Work request: Your task is to copy every line below that contains the word "isPluginCommand".

[Records from a collection]
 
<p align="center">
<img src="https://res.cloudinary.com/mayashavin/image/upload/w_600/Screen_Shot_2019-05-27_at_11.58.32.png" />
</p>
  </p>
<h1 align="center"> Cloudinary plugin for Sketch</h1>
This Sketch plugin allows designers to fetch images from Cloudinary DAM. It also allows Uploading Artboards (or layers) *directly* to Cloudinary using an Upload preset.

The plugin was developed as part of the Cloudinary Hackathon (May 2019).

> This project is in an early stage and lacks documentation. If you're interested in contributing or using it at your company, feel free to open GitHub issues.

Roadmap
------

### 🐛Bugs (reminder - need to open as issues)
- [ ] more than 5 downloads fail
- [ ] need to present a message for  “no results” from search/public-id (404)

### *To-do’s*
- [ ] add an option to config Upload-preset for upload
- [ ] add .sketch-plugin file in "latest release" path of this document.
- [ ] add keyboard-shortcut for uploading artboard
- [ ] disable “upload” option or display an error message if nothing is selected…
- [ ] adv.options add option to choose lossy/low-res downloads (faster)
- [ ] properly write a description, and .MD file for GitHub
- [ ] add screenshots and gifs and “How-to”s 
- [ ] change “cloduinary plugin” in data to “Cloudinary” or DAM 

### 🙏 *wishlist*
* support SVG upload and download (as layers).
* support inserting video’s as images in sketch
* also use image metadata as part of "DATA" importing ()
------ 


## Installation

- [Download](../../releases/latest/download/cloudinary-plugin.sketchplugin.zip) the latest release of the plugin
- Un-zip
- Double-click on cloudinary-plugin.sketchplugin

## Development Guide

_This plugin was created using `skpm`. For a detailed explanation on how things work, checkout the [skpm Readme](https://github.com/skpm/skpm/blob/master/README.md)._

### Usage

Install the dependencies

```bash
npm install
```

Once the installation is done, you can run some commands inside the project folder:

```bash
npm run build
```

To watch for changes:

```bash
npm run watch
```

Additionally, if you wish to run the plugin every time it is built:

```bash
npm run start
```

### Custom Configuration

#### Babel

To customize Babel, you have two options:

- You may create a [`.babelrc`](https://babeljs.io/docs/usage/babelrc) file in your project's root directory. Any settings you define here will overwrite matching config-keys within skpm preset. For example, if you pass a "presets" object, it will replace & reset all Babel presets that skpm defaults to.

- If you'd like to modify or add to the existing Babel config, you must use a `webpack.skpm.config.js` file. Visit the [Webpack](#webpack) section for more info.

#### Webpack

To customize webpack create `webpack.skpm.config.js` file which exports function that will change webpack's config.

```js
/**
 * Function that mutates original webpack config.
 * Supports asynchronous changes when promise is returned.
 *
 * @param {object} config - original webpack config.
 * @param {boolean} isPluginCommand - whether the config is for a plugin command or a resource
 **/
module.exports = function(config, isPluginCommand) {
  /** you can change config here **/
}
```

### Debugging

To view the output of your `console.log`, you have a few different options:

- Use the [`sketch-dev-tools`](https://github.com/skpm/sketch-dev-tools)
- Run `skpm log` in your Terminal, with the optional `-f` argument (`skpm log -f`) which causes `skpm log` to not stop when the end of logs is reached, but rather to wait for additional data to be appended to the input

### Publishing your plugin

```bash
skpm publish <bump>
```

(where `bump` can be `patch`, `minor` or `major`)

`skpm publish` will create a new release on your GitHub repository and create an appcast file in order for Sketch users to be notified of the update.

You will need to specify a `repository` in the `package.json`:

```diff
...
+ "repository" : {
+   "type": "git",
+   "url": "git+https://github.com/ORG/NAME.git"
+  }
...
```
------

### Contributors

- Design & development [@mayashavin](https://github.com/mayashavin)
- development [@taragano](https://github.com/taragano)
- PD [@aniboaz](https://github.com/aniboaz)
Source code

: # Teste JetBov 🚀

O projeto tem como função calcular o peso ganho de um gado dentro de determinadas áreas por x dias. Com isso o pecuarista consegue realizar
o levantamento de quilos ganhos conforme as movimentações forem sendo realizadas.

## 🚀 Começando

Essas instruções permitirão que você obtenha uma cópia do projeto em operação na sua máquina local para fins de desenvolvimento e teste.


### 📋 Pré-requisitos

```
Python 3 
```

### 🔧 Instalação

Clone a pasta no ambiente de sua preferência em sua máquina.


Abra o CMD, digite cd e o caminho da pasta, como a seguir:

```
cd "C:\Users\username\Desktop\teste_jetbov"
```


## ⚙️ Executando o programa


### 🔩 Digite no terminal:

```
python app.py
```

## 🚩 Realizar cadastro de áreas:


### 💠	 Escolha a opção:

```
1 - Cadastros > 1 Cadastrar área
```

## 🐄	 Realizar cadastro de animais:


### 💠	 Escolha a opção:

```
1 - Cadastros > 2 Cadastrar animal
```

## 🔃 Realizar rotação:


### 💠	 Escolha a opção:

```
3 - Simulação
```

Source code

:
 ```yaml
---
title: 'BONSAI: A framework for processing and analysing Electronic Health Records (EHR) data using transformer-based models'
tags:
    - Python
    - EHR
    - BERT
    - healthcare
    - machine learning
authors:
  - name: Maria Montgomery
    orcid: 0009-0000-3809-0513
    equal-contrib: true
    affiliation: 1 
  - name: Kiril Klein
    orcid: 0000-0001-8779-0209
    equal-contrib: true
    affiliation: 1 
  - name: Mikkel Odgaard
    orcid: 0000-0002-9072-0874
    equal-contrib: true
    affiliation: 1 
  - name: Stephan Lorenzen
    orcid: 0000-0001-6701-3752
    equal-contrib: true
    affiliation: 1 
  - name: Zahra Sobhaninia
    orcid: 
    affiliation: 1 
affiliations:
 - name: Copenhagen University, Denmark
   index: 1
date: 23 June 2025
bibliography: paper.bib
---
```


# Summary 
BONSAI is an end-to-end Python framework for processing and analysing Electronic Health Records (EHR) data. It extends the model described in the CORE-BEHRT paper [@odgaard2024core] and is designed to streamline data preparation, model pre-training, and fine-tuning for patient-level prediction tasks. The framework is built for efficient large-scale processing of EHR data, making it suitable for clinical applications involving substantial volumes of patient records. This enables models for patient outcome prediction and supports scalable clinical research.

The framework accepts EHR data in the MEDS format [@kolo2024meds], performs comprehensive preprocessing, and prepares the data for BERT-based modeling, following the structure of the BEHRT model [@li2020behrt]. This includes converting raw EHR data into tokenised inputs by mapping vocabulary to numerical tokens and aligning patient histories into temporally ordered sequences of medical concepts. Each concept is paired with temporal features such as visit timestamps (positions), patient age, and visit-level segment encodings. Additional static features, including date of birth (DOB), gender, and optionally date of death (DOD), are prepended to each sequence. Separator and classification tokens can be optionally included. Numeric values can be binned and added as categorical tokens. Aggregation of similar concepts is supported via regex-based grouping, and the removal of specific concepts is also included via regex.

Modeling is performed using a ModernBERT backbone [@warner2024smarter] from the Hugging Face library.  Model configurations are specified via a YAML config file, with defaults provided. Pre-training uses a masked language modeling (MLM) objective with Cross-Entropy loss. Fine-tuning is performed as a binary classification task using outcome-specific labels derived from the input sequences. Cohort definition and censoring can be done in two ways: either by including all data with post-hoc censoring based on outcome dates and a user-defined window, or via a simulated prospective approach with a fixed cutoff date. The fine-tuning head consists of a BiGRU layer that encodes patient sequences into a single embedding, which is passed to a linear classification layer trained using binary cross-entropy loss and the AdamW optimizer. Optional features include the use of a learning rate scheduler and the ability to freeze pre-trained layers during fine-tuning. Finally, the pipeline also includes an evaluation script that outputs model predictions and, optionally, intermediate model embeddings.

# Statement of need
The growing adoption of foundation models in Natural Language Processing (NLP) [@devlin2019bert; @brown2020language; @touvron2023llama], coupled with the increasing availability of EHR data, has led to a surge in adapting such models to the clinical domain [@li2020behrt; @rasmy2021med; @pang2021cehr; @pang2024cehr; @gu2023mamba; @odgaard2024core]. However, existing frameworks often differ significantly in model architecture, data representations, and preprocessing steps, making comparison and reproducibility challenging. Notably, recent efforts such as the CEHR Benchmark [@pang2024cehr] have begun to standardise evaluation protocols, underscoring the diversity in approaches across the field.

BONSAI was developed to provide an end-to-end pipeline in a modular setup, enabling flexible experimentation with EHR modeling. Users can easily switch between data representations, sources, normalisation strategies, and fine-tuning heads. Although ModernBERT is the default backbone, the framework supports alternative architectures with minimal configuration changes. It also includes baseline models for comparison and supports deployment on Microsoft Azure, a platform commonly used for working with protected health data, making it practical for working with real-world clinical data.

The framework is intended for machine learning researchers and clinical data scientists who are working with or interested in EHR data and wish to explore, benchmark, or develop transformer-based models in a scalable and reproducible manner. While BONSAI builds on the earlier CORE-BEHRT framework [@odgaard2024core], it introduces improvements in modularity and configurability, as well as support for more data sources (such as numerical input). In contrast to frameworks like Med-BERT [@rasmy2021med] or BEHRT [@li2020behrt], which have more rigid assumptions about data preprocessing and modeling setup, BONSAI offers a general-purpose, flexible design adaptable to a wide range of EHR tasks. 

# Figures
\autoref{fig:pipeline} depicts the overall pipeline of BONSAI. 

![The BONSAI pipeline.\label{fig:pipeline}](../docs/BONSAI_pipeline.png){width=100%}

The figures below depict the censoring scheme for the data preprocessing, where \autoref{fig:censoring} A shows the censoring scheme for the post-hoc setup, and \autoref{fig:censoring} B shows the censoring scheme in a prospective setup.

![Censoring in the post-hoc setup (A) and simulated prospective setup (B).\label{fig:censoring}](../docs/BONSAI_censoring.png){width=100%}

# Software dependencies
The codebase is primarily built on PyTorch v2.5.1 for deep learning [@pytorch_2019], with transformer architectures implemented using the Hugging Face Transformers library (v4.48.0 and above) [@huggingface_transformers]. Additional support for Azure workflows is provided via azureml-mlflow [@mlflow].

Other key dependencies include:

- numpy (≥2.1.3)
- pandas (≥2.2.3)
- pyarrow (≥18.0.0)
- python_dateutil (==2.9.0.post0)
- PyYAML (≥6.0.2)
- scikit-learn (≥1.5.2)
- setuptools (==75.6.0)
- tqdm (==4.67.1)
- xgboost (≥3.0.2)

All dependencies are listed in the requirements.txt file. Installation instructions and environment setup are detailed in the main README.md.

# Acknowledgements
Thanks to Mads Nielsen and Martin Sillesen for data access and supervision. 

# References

Expected output:
 * @param {boolean} isPluginCommand - whether the config is for a plugin command or a resource
module.exports = function(config, isPluginCommand) {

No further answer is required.